Every line below needs to be printed again exactly, without any of its pictures.

----------

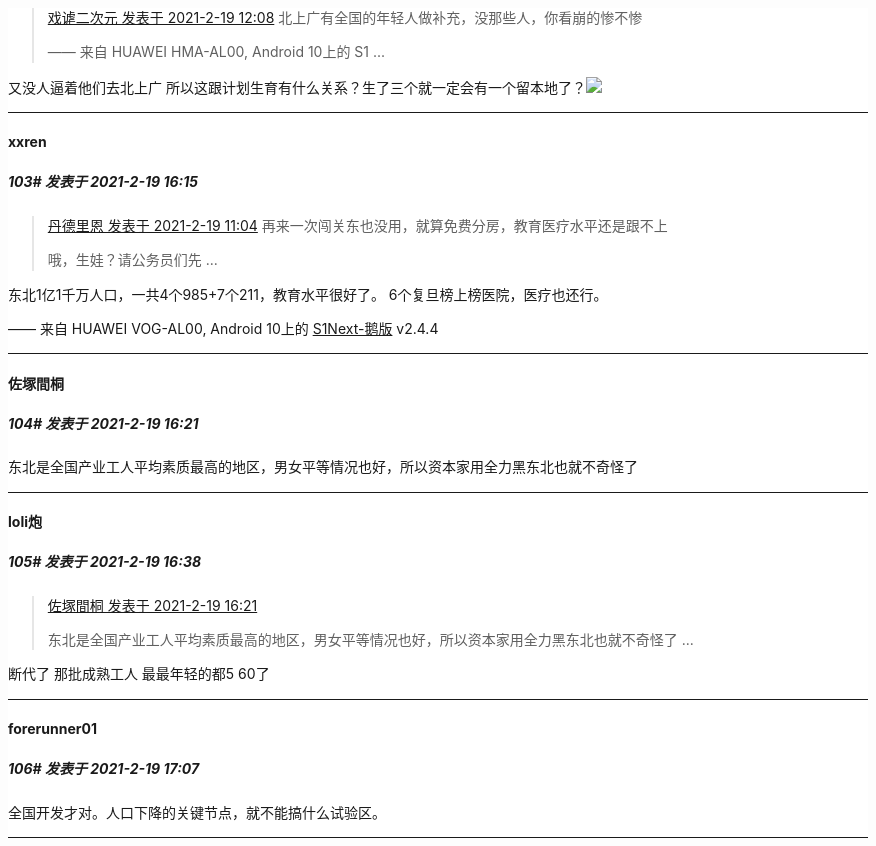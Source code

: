 
<blockquote><a href="httphttps://bbs.saraba1st.com/2b/forum.php?mod=redirect&amp;goto=findpost&amp;pid=50375622&amp;ptid=1988460" target="_blank">戏谑二次元 发表于 2021-2-19 12:08</a>
北上广有全国的年轻人做补充，没那些人，你看崩的惨不惨

—— 来自 HUAWEI HMA-AL00, Android 10上的 S1 ...</blockquote>
又没人逼着他们去北上广 所以这跟计划生育有什么关系？生了三个就一定会有一个留本地了？<img src="https://static.saraba1st.com/image/smiley/face2017/067.png" referrerpolicy="no-referrer">


-----

####  xxren  
##### 103#       发表于 2021-2-19 16:15


<blockquote><a href="httphttps://bbs.saraba1st.com/2b/forum.php?mod=redirect&amp;goto=findpost&amp;pid=50374859&amp;ptid=1988460" target="_blank">丹德里恩 发表于 2021-2-19 11:04</a>
再来一次闯关东也没用，就算免费分房，教育医疗水平还是跟不上

哦，生娃？请公务员们先 ...</blockquote>
东北1亿1千万人口，一共4个985+7个211，教育水平很好了。
6个复旦榜上榜医院，医疗也还行。

—— 来自 HUAWEI VOG-AL00, Android 10上的 [S1Next-鹅版](https://github.com/ykrank/S1-Next/releases) v2.4.4


-----

####  佐塚間桐  
##### 104#       发表于 2021-2-19 16:21


东北是全国产业工人平均素质最高的地区，男女平等情况也好，所以资本家用全力黑东北也就不奇怪了


-----

####  loli炮  
##### 105#       发表于 2021-2-19 16:38


<blockquote><a href="httphttps://bbs.saraba1st.com/2b/forum.php?mod=redirect&amp;goto=findpost&amp;pid=50378363&amp;ptid=1988460" target="_blank">佐塚間桐 发表于 2021-2-19 16:21</a>

东北是全国产业工人平均素质最高的地区，男女平等情况也好，所以资本家用全力黑东北也就不奇怪了 ...</blockquote>
断代了 那批成熟工人 最最年轻的都5 60了


-----

####  forerunner01  
##### 106#       发表于 2021-2-19 17:07


全国开发才对。人口下降的关键节点，就不能搞什么试验区。


-----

----------

**Response box**
Source code

: 
<blockquote><a href="httphttps://bbs.saraba1st.com/2b/forum.php?mod=redirect&amp;goto=findpost&amp;pid=50375622&amp;ptid=1988460" target="_blank">戏谑二次元 发表于 2021-2-19 12:08</a>
北上广有全国的年轻人做补充，没那些人，你看崩的惨不惨

—— 来自 HUAWEI HMA-AL00, Android 10上的 S1 ...</blockquote>
又没人逼着他们去北上广 所以这跟计划生育有什么关系？生了三个就一定会有一个留本地了？<img src="https://static.saraba1st.com/image/smiley/face2017/067.png" referrerpolicy="no-referrer">


-----

####  xxren  
##### 103#       发表于 2021-2-19 16:15


<blockquote><a href="httphttps://bbs.saraba1st.com/2b/forum.php?mod=redirect&amp;goto=findpost&amp;pid=50374859&amp;ptid=1988460" target="_blank">丹德里恩 发表于 2021-2-19 11:04</a>
再来一次闯关东也没用，就算免费分房，教育医疗水平还是跟不上

哦，生娃？请公务员们先 ...</blockquote>
东北1亿1千万人口，一共4个985+7个211，教育水平很好了。
6个复旦榜上榜医院，医疗也还行。

—— 来自 HUAWEI VOG-AL00, Android 10上的 [S1Next-鹅版](https://github.com/ykrank/S1-Next/releases) v2.4.4


-----

####  佐塚間桐  
##### 104#       发表于 2021-2-19 16:21


东北是全国产业工人平均素质最高的地区，男女平等情况也好，所以资本家用全力黑东北也就不奇怪了


-----

####  loli炮  
##### 105#       发表于 2021-2-19 16:38


<blockquote><a href="httphttps://bbs.saraba1st.com/2b/forum.php?mod=redirect&amp;goto=findpost&amp;pid=50378363&amp;ptid=1988460" target="_blank">佐塚間桐 发表于 2021-2-19 16:21</a>

东北是全国产业工人平均素质最高的地区，男女平等情况也好，所以资本家用全力黑东北也就不奇怪了 ...</blockquote>
断代了 那批成熟工人 最最年轻的都5 60了


-----

####  forerunner01  
##### 106#       发表于 2021-2-19 17:07


全国开发才对。人口下降的关键节点，就不能搞什么试验区。


-----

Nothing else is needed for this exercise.